CSW's Chief Executive Mervyn Thomas said, "In a climate where evangelical Christians are regularly targeted by the regime, this acquittal is a very welcome development. It is unfortunate that although the Iranian constitution clearly states that Christians are a protected minority, such protection is denied to any who do not belong to Iran's traditional churches. We commend the judge in this case for ensuring due process, and for recognizing that these people belong to a Christian denomination, so the exercising of their faith poses no threat to the country.  We continue to urge the acquittal of the six in Shiraz, whose charges are baseless, and of Pastor Nadarkhani, whose death sentence is an appalling violation of the right to freedom of religion and belief, which, as a signatory of the International Covenant on Civil and Political Rights (ICCPR), Iran is obliged to uphold. We also call for the immediate release of house church pastor Vahik Abrahamian, who remains imprisoned in Hamadan despite the release of his three co-accused."

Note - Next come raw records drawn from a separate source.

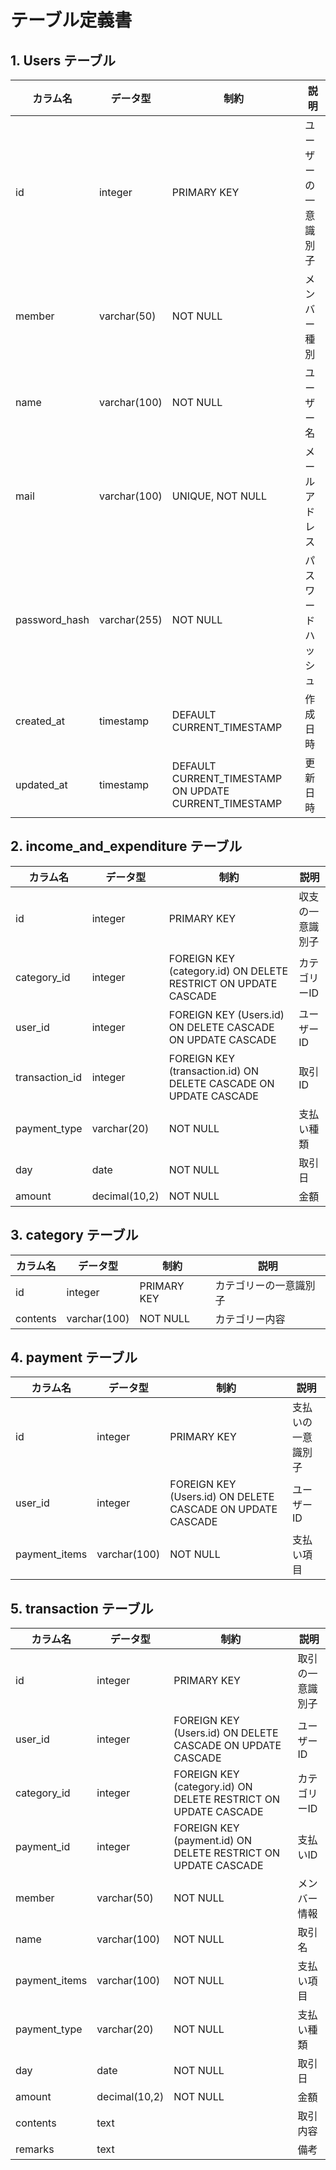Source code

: # テーブル定義書

## 1. Users テーブル

| カラム名 | データ型 | 制約 | 説明 |
|----------|----------|------|------|
| id | integer | PRIMARY KEY | ユーザーの一意識別子 |
| member | varchar(50) | NOT NULL | メンバー種別 |
| name | varchar(100) | NOT NULL | ユーザー名 |
| mail | varchar(100) | UNIQUE, NOT NULL | メールアドレス |
| password_hash | varchar(255) | NOT NULL | パスワードハッシュ |
| created_at | timestamp | DEFAULT CURRENT_TIMESTAMP | 作成日時 |
| updated_at | timestamp | DEFAULT CURRENT_TIMESTAMP ON UPDATE CURRENT_TIMESTAMP | 更新日時 |

## 2. income_and_expenditure テーブル

| カラム名 | データ型 | 制約 | 説明 |
|----------|----------|------|------|
| id | integer | PRIMARY KEY | 収支の一意識別子 |
| category_id | integer | FOREIGN KEY (category.id) ON DELETE RESTRICT ON UPDATE CASCADE | カテゴリーID |
| user_id | integer | FOREIGN KEY (Users.id) ON DELETE CASCADE ON UPDATE CASCADE | ユーザーID |
| transaction_id | integer | FOREIGN KEY (transaction.id) ON DELETE CASCADE ON UPDATE CASCADE | 取引ID |
| payment_type | varchar(20) | NOT NULL | 支払い種類 |
| day | date | NOT NULL | 取引日 |
| amount | decimal(10,2) | NOT NULL | 金額 |

## 3. category テーブル

| カラム名 | データ型 | 制約 | 説明 |
|----------|----------|------|------|
| id | integer | PRIMARY KEY | カテゴリーの一意識別子 |
| contents | varchar(100) | NOT NULL | カテゴリー内容 |

## 4. payment テーブル

| カラム名 | データ型 | 制約 | 説明 |
|----------|----------|------|------|
| id | integer | PRIMARY KEY | 支払いの一意識別子 |
| user_id | integer | FOREIGN KEY (Users.id) ON DELETE CASCADE ON UPDATE CASCADE | ユーザーID |
| payment_items | varchar(100) | NOT NULL | 支払い項目 |

## 5. transaction テーブル

| カラム名 | データ型 | 制約 | 説明 |
|----------|----------|------|------|
| id | integer | PRIMARY KEY | 取引の一意識別子 |
| user_id | integer | FOREIGN KEY (Users.id) ON DELETE CASCADE ON UPDATE CASCADE | ユーザーID |
| category_id | integer | FOREIGN KEY (category.id) ON DELETE RESTRICT ON UPDATE CASCADE | カテゴリーID |
| payment_id | integer | FOREIGN KEY (payment.id) ON DELETE RESTRICT ON UPDATE CASCADE | 支払いID |
| member | varchar(50) | NOT NULL | メンバー情報 |
| name | varchar(100) | NOT NULL | 取引名 |
| payment_items | varchar(100) | NOT NULL | 支払い項目 |
| payment_type | varchar(20) | NOT NULL | 支払い種類 |
| day | date | NOT NULL | 取引日 |
| amount | decimal(10,2) | NOT NULL | 金額 |
| contents | text | | 取引内容 |
| remarks | text | | 備考 |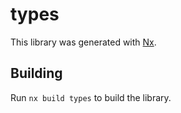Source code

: # types

This library was generated with [Nx](https://nx.dev).



## Building

Run `nx build types` to build the library.





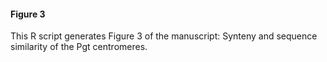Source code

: #### Figure 3

This R script generates Figure 3 of the manuscript: Synteny and sequence similarity of the Pgt centromeres.

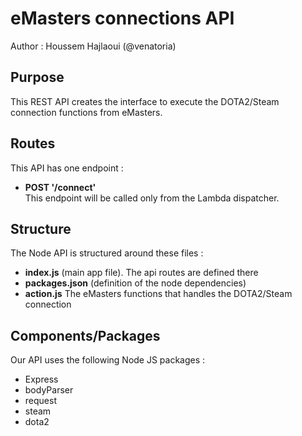 # eMasters connections API

Author : Houssem Hajlaoui (@venatoria)

## Purpose

This REST API creates the interface to execute the DOTA2/Steam connection functions from eMasters.  

## Routes

This API has one endpoint :

-   **POST '/connect'**<br>
    This endpoint will be called only from the Lambda dispatcher.

## Structure

The Node API is structured around these files :

-   **index.js** (main app file). The api routes are defined there
-   **packages.json** (definition of the node dependencies)
-   **action.js** The eMasters functions that handles the DOTA2/Steam connection

## Components/Packages

Our API uses the following Node JS packages :

-   Express
-   bodyParser
-   request
-   steam
-   dota2 
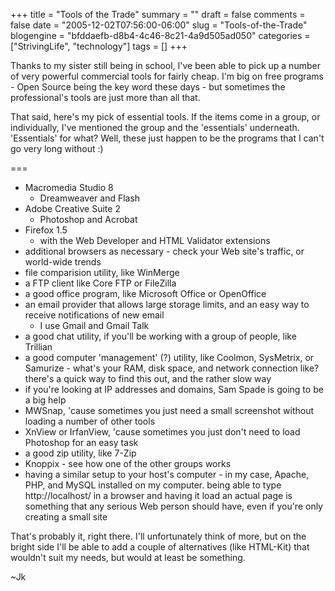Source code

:+++
title = "Tools of the Trade"
summary = ""
draft = false
comments = false
date = "2005-12-02T07:56:00-06:00"
slug = "Tools-of-the-Trade"
blogengine = "bfddaefb-d8b4-4c46-8c21-4a9d505ad050"
categories = ["StrivingLife", "technology"]
tags = []
+++

<p>
Thanks to my sister still being in school, I&#39;ve been able to pick up a number of very powerful commercial tools for fairly cheap.  I&#39;m big on free programs - Open Source being the key word these days - but sometimes the professional&#39;s tools are just more than all that.<!--more--><!--adsense-->
</p>
<p>
That said, here&#39;s my pick of essential tools.  If the items come in a group, or individually, I&#39;ve mentioned the group and the &#39;essentials&#39; underneath.  &#39;Essentials&#39; for what?  Well, these just happen to be the programs that I can&#39;t go very long without :)
</p>
<p>
===
</p>
<ul>
	<li>Macromedia Studio 8
	<ul>
		<li>Dreamweaver and Flash</li>
	</ul>
	</li>
	<li>Adobe Creative Suite 2
	<ul>
		<li>Photoshop and Acrobat</li>
	</ul>
	</li>
	<li>Firefox 1.5
	<ul>
		<li>with the Web Developer and HTML Validator extensions</li>
	</ul>
	</li>
	<li>additional browsers as necessary - check your Web site&#39;s traffic, or world-wide trends</li>
	<li>file comparision utility, like WinMerge</li>
	<li>a FTP client like Core FTP or FileZilla</li>
	<li>a good office program, like Microsoft Office or OpenOffice</li>
	<li>an email provider that allows large storage limits, and an easy way to receive notifications of new email
	<ul>
		<li>I use Gmail and Gmail Talk</li>
	</ul>
	</li>
	<li>a good chat utility, if you&#39;ll be working with a group of people, like Trillian</li>
	<li>a good computer &#39;management&#39; (?) utility, like Coolmon, SysMetrix, or Samurize - what&#39;s your RAM, disk space, and network connection like? there&#39;s a quick way to find this out, and the rather slow way</li>
	<li>if you&#39;re looking at IP addresses and domains, Sam Spade is going to be a big help</li>
	<li>MWSnap, &#39;cause sometimes you just need a small screenshot without loading a number of other tools</li>
	<li>XnView or IrfanView, &#39;cause sometimes you just don&#39;t need to load Photoshop for an easy task</li>
	<li>a good zip utility, like 7-Zip</li>
	<li>Knoppix - see how one of the other groups works</li>
	<li>having a similar setup to your host&#39;s computer - in my case, Apache, PHP, and MySQL installed on my computer. being able to type http://localhost/ in a browser and having it load an actual page is something that any serious Web person should have, even if you&#39;re only creating a small site</li>
</ul>
<p>
That&#39;s probably it, right there.  I&#39;ll unfortunately think of more, but on the bright side I&#39;ll be able to add a couple of alternatives (like HTML-Kit) that wouldn&#39;t suit my needs, but would at least be something.
</p>
<p>
~Jk
</p>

For further information or to arrange interviews please contact Kiri Kankhwende, Press Officer at Christian Solidarity Worldwide on +44 (0)20 8329 0045 / +44 (0) 78 2332 9663, email or visit

Christian Solidarity Worldwide (CSW) is a Christian organisation working for religious freedom through advocacy and human rights, in the pursuit of justice.

Notes to Editors:

1. The eleven acquitted Christians are: Pastor Abdolreza Ali-Haghnejad and his wife Anahita Khademi, Mahmoud Khosh-Hal and his wife Hava Saadetmend, Fatemah Modir-Nouri, Mehrdad Habibzade, Milad Radef and Behzad Taalipas, and Amir Goldoust, his sister Mina Goldoust, and his grandmother Zainab Bahremend.

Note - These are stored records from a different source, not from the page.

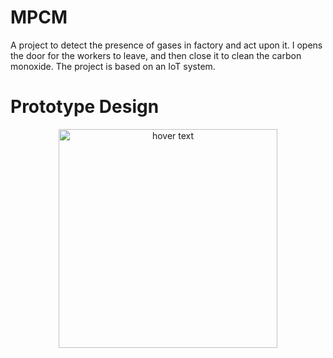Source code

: # MPCM
A project to detect the presence of gases in factory and act upon it. I opens the door for the workers to leave, and then close it to clean the carbon monoxide. The project is based on an IoT system.

# Prototype Design
<p align="center">
  <img src="[your_relative_path_here](https://github.com/ahmedheakl/Monitoring-and-Purifying-Carbon-Monoxide---MPCM/blob/master/design%205.png)" width="350" title="hover text">
</p>


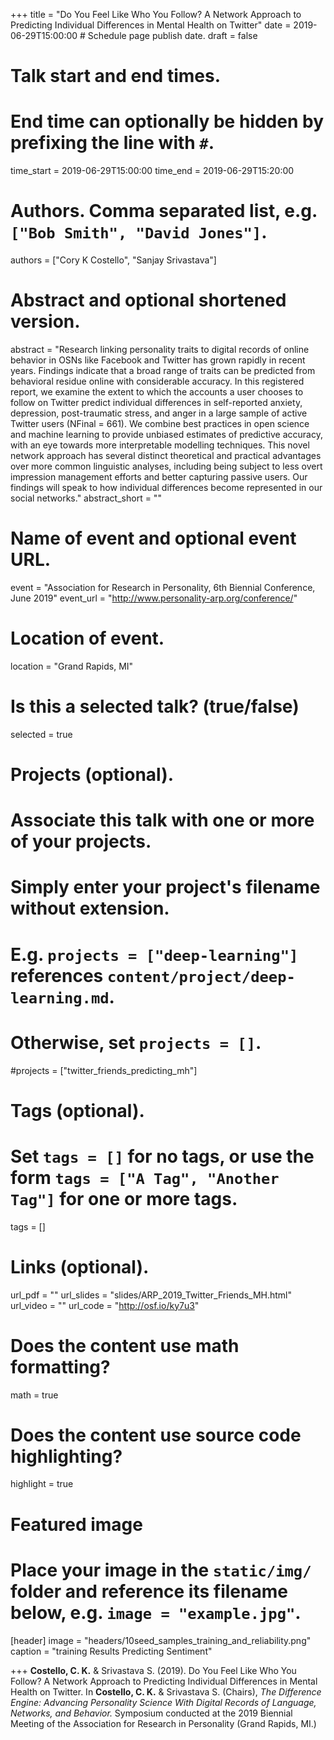 +++
title = "Do You Feel Like Who You Follow? A Network Approach to Predicting Individual Differences in Mental Health on Twitter"
date = 2019-06-29T15:00:00  # Schedule page publish date.
draft = false

# Talk start and end times.
#   End time can optionally be hidden by prefixing the line with `#`.
time_start = 2019-06-29T15:00:00
time_end = 2019-06-29T15:20:00

# Authors. Comma separated list, e.g. `["Bob Smith", "David Jones"]`.
authors = ["Cory K Costello", "Sanjay Srivastava"]

# Abstract and optional shortened version.
abstract = "Research linking personality traits to digital records of online behavior in OSNs like Facebook and Twitter has grown rapidly in recent years. Findings indicate that a broad range of traits can be predicted from behavioral residue online with considerable accuracy. In this registered report, we examine the extent to which the accounts a user chooses to follow on Twitter predict individual differences in self-reported anxiety, depression, post-traumatic stress, and anger in a large sample of active Twitter users (NFinal = 661). We combine best practices in open science and machine learning to provide unbiased estimates of predictive accuracy, with an eye towards more interpretable modelling techniques. This novel network approach has several distinct theoretical and practical advantages over more common linguistic analyses, including being subject to less overt impression management efforts and better capturing passive users. Our findings will speak to how individual differences become represented in our social networks."
abstract_short = ""

# Name of event and optional event URL.
event = "Association for Research in Personality, 6th Biennial Conference, June 2019"
event_url = "http://www.personality-arp.org/conference/"

# Location of event.
location = "Grand Rapids, MI"

# Is this a selected talk? (true/false)
selected = true

# Projects (optional).
#   Associate this talk with one or more of your projects.
#   Simply enter your project's filename without extension.
#   E.g. `projects = ["deep-learning"]` references `content/project/deep-learning.md`.
#   Otherwise, set `projects = []`.
#projects = ["twitter_friends_predicting_mh"]

# Tags (optional).
#   Set `tags = []` for no tags, or use the form `tags = ["A Tag", "Another Tag"]` for one or more tags.
tags = []

# Links (optional).
url_pdf = ""
url_slides = "slides/ARP_2019_Twitter_Friends_MH.html"
url_video = ""
url_code = "http://osf.io/ky7u3"

# Does the content use math formatting?
math = true

# Does the content use source code highlighting?
highlight = true

# Featured image
# Place your image in the `static/img/` folder and reference its filename below, e.g. `image = "example.jpg"`.
[header]
image = "headers/10seed_samples_training_and_reliability.png"
caption = "training Results Predicting Sentiment"

+++
**Costello, C. K.** & Srivastava S. (2019). Do You Feel Like Who You Follow? A Network Approach to Predicting Individual Differences in Mental Health on Twitter. In **Costello, C. K.** & Srivastava S. (Chairs), *The Difference Engine: Advancing Personality Science With Digital Records of Language, Networks, and Behavior.* Symposium conducted at the 2019 Biennial Meeting of the Association for Research in Personality (Grand Rapids, MI.)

2. Article 13 of the Iranian Constitution: "Zoroastrian, Jewish, and Christian Iranians are the only recognized religious minorities, who, within the limits of the law, are free to perform their religious rites and ceremonies and to act according to their own canon in matters of personal affairs and religious education"

3. In the acquittal the presiding judge also made references to articles 23 and 37 of the Iranian Constitution. Article 23 states: "The investigation of individuals' beliefs is forbidden, and no one may be molested or taken to task simply for holding a certain belief."  Article 37: "Innocence is to be presumed, and no one is to be held guilty of a charge unless his or her guilt has been established by a competent court. "

4. The six Church of Iran members in Shiraz are: Behrouz Sadegh-Khandjani, Mehdi Furutan, Mohammad Beliad, Parviz Khalaj, Nazly Beliad and Amin Afsharmanesh.

5. Pastor Vahik Abrahamian was detained along with eight others, including his wife Sonia Keshish Avanessian, during a raid on his home in Hamadan on 4 September 2010.  Five of those arrested were soon released but four, including Vahik and Sonia, were placed in solitary confinement in an unknown location for forty days before being transferred to Hamadan Public Prison. The group was held in Hamadan for over eight months without charge. An exorbitant sum was demanded for the release of each individual, which was unable to be met. In April 2011 the three other detainees were released but Vahik remains imprisoned.